Copy every line of the following data that includes the string "affine".

Data supplied:
┏━━
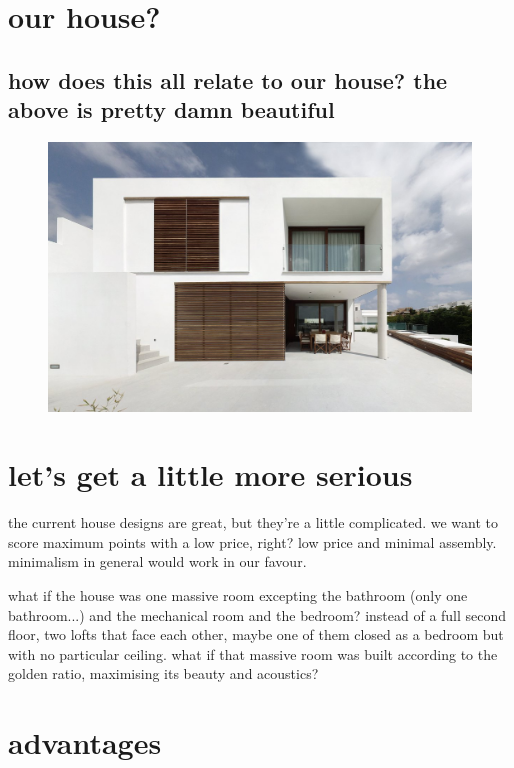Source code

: \documentclass[paper=128mm:96mm, fontsize=9pt, pagesize]{scrartcl}
\begin{document}
\clearpage

\section{our house?}
\subsection{how does this all relate to our house?  the above is pretty damn beautiful}
\begin{figure}
	\centering
	\includegraphics[height=.5\textheight]{gfx/modern-minimalist-square-house-menorca-sun-shades-for-the-windows-ideas.jpg}
\end{figure}

\clearpage

\section{let's get a little more serious}

the current house designs are great, but they're a little complicated.
we want to score maximum points with a low price, right?
low price and minimal assembly.
minimalism in general would work in our favour.

what if the house was one massive room excepting the bathroom (only one bathroom...) and the mechanical room and the bedroom?
instead of a full second floor, two lofts that face each other, maybe one of them closed as a bedroom but with no particular ceiling.
what if that massive room was built according to the golden ratio, maximising its beauty and acoustics?

\clearpage

\section{advantages}
\end{document}
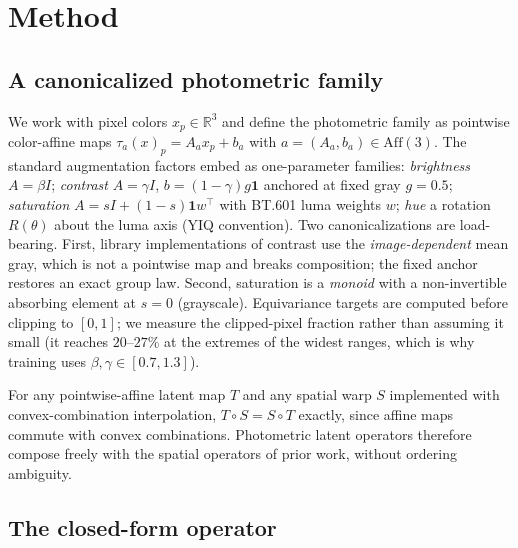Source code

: \documentclass[11pt]{article}
\begin{document}
\section{Method}
\label{sec:method}

\subsection{A canonicalized photometric family}
\label{sec:family}

We work with pixel colors $x_p \in \mathbb{R}^3$ and define the photometric
family as pointwise color-affine maps $\tau_a(x)_p = A_a x_p + b_a$ with
$a = (A_a, b_a) \in \mathrm{Aff}(3)$. The standard augmentation factors embed
as one-parameter families: \emph{brightness} $A=\beta I$; \emph{contrast}
$A=\gamma I$, $b=(1-\gamma)g\mathbf{1}$ anchored at fixed gray $g=0.5$;
\emph{saturation} $A = sI + (1-s)\mathbf{1}w^\top$ with BT.601 luma weights
$w$; \emph{hue} a rotation $R(\theta)$ about the luma axis (YIQ convention).
Two canonicalizations are load-bearing. First, library implementations of
contrast use the \emph{image-dependent} mean gray, which is not a pointwise
map and breaks composition; the fixed anchor restores an exact group law.
Second, saturation is a \emph{monoid} with a non-invertible absorbing element
at $s{=}0$ (grayscale). Equivariance targets are computed before clipping to
$[0,1]$; we measure the clipped-pixel fraction rather than assuming it small
(it reaches $20$--$27\%$ at the extremes of the widest ranges, which is why
training uses $\beta,\gamma \in [0.7, 1.3]$).

For any pointwise-affine latent map $T$ and any spatial warp $S$ implemented
with convex-combination interpolation, $T \circ S = S \circ T$ exactly, since
affine maps commute with convex combinations. Photometric latent operators
therefore compose freely with the spatial operators of prior work, without
ordering ambiguity.

\subsection{The closed-form operator}
\label{sec:closedform}
\end{document}
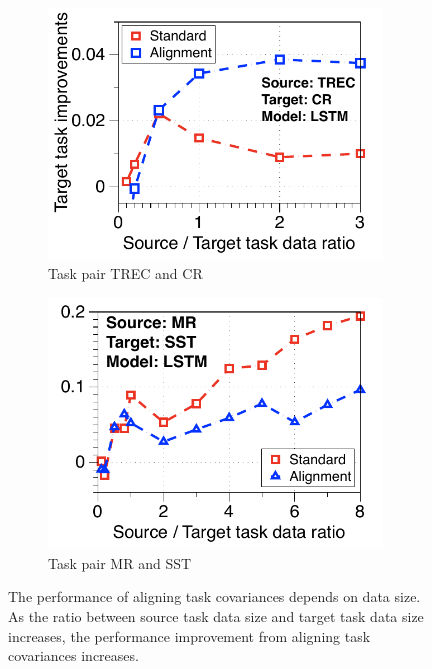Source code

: \begin{figure}[!ht]
	\centering
	\begin{subfigure}[b]{0.33\textwidth}
		\centering
		\includegraphics[width=0.975\textwidth]{figures/ratio_alignment_norm_trec_cr_lstm.pdf}
		\caption{Task pair TREC and CR}
	\end{subfigure}\hfill
		\begin{subfigure}[b]{0.33\textwidth}
		\centering
		\includegraphics[width=0.975\textwidth]{figures/ratio_alignment_mr_sst_lstm.pdf}
		\caption{Task pair MR and SST}
	\end{subfigure}
	\caption{The performance of aligning task covariances depends on data size. As the ratio between source task data size and target task data size increases, the performance improvement from aligning task covariances increases.}
	\label{fig_covariate_app}
\end{figure}


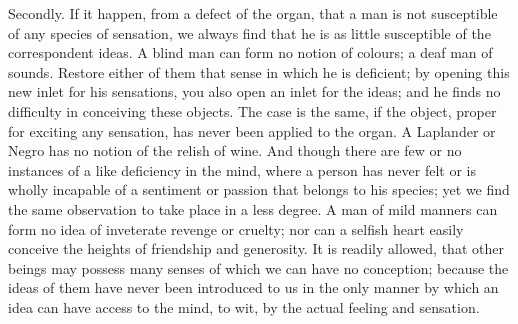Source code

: \documentclass[]{article}
\begin{document}
\begin{sectionbody}
\humeparagraph  Secondly. If it happen, from a defect of the organ, that a man is not susceptible of any species of sensation, we always find that he is as little susceptible of the correspondent ideas. A blind man can form no notion of colours; a deaf man of sounds. Restore either of them that sense in which he is deficient; by opening this new inlet for his sensations, you also open an inlet for the ideas; and he finds no difficulty in conceiving these objects. The case is the same, if the object, proper for exciting any sensation, has never been applied to the organ. A Laplander or Negro has no notion of the relish of wine. And though there are few or no instances of a like deficiency in the mind, where a person has never felt or is wholly incapable of a sentiment or passion that belongs to his species; yet we find the same observation to take place in a less degree. A man of mild manners can form no idea of inveterate revenge or cruelty; nor can a selfish heart easily conceive the heights of friendship and generosity. It is readily allowed, that other beings may possess many senses of which we can have no conception; because the ideas of them have never been introduced to us in the only manner by which an idea can have access to the mind, to wit, by the actual feeling and sensation.


\end{sectionbody}
\end{document}
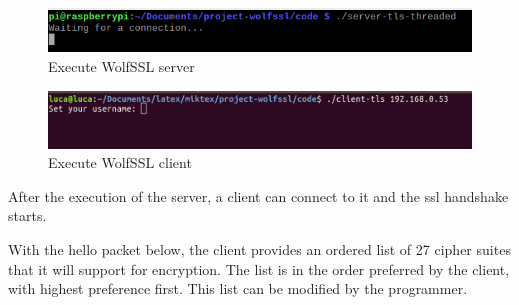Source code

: \documentclass[a4paper,12pt]{article}
\begin{document}
\begin{figure}[H]
    \centering
    \includegraphics[scale=0.65]{./code/img/1-server.png}
    \caption{Execute WolfSSL server}
    
\end{figure}

\begin{figure}[H]
    \centering
    \includegraphics[scale=0.248]{./code/img/1-client.png}
    \caption{Execute WolfSSL client}
    
\end{figure}

After the execution of the server, a client can connect to it and the ssl handshake starts.

With the hello packet below, the client provides an ordered list of 27 cipher suites that it will support for encryption. The list is in the order preferred by the client, with highest preference first. This list can be modified by the programmer.
\end{document}

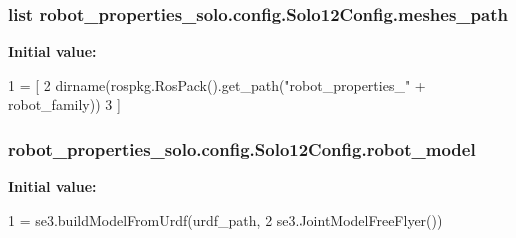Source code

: \subsubsection[{\texorpdfstring{meshes\+\_\+path}{meshes_path}}]{\setlength{\rightskip}{0pt plus 5cm}list robot\+\_\+properties\+\_\+solo.\+config.\+Solo12\+Config.\+meshes\+\_\+path\hspace{0.3cm}{\ttfamily [static]}}\hypertarget{classrobot__properties__solo_1_1config_1_1Solo12Config_ac02a04cc8bec8b94c4c503b8176996c5}{}\label{classrobot__properties__solo_1_1config_1_1Solo12Config_ac02a04cc8bec8b94c4c503b8176996c5}
{\bfseries Initial value\+:}
\begin{DoxyCode}
1 = [
2       dirname(rospkg.RosPack().get\_path(\textcolor{stringliteral}{"robot\_properties\_"} + robot\_family))
3     ]
\end{DoxyCode}
\subsubsection[{\texorpdfstring{robot\+\_\+model}{robot_model}}]{\setlength{\rightskip}{0pt plus 5cm}robot\+\_\+properties\+\_\+solo.\+config.\+Solo12\+Config.\+robot\+\_\+model\hspace{0.3cm}{\ttfamily [static]}}\hypertarget{classrobot__properties__solo_1_1config_1_1Solo12Config_aa3558675d13a055c3c018fe979daaed3}{}\label{classrobot__properties__solo_1_1config_1_1Solo12Config_aa3558675d13a055c3c018fe979daaed3}
{\bfseries Initial value\+:}
\begin{DoxyCode}
1 = se3.buildModelFromUrdf(urdf\_path,
2                                          se3.JointModelFreeFlyer())
\end{DoxyCode}
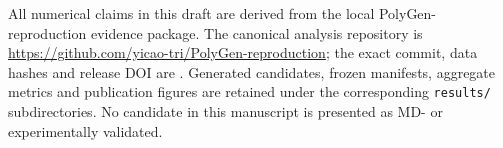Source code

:All numerical claims in this draft are derived from the local PolyGen-reproduction evidence package. The canonical analysis repository is \url{https://github.com/yicao-tri/PolyGen-reproduction}; the exact commit, data hashes and release DOI are . Generated candidates, frozen manifests, aggregate metrics and publication figures are retained under the corresponding \texttt{results/} subdirectories. No candidate in this manuscript is presented as MD- or experimentally validated.


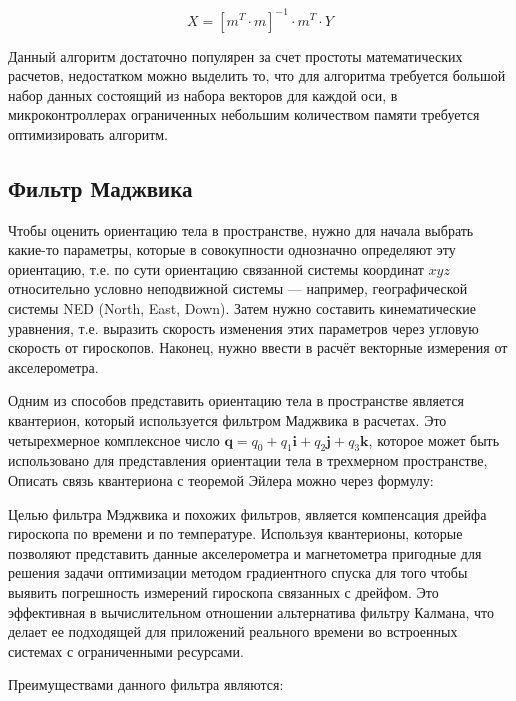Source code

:\begin{equation}
    \label{eq:domain:XL_CALIB}
    X = \left[m^T \cdot m\right]^{-1}\cdot m^T \cdot Y
  \end{equation}

Данный алгоритм достаточно популярен за счет простоты математических расчетов, недостатком можно выделить то, что 
для алгоритма требуется большой набор данных состоящий из набора векторов для каждой оси, в микроконтроллерах ограниченных небольшим 
количеством памяти требуется оптимизировать алгоритм. 

\subsection{Фильтр Маджвика}

Чтобы оценить ориентацию тела в пространстве, нужно для начала выбрать какие-то параметры, 
которые в совокупности однозначно определяют эту ориентацию, т.е. по сути ориентацию связанной 
системы координат $xyz$ относительно условно неподвижной системы — например, географической системы NED (North, East, Down). 
Затем нужно составить кинематические уравнения, т.е. выразить скорость изменения этих параметров через угловую скорость от 
гироскопов. Наконец, нужно ввести в расчёт векторные измерения от акселерометра.

Одним из способов представить ориентацию тела в пространстве является квантерион, который используется фильтром Маджвика в расчетах.
Это четырехмерное комплексное число $\mathbf{q}=q_{0}+q_{1}\mathbf{i}+q_{2}\mathbf{j}+q_{3}\mathbf{k}$, которое может быть использовано 
для представления ориентации тела в трехмерном пространстве,
Описать связь квантериона с теоремой Эйлера можно через формулу: 


Целью фильтра Мэджвика и похожих фильтров, является компенсация дрейфа гироскопа по времени и по температуре.
Используя квантерионы, которые позволяют представить данные акселерометра и магнетометра пригодные для решения задачи оптимизации 
методом градиентного спуска для того чтобы выявить погрешность измерений гироскопа связанных с дрейфом. Это эффективная в 
вычислительном отношении альтернатива фильтру Калмана, что делает ее подходящей для приложений реального времени во встроенных 
системах с ограниченными ресурсами. 

Преимуществами данного фильтра являются:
┗━━
Task response:
family as pointwise color-affine maps $\tau_a(x)_p = A_a x_p + b_a$ with
For any pointwise-affine latent map $T$ and any spatial warp $S$ implemented
affine maps commute with convex combinations. Photometric latent operators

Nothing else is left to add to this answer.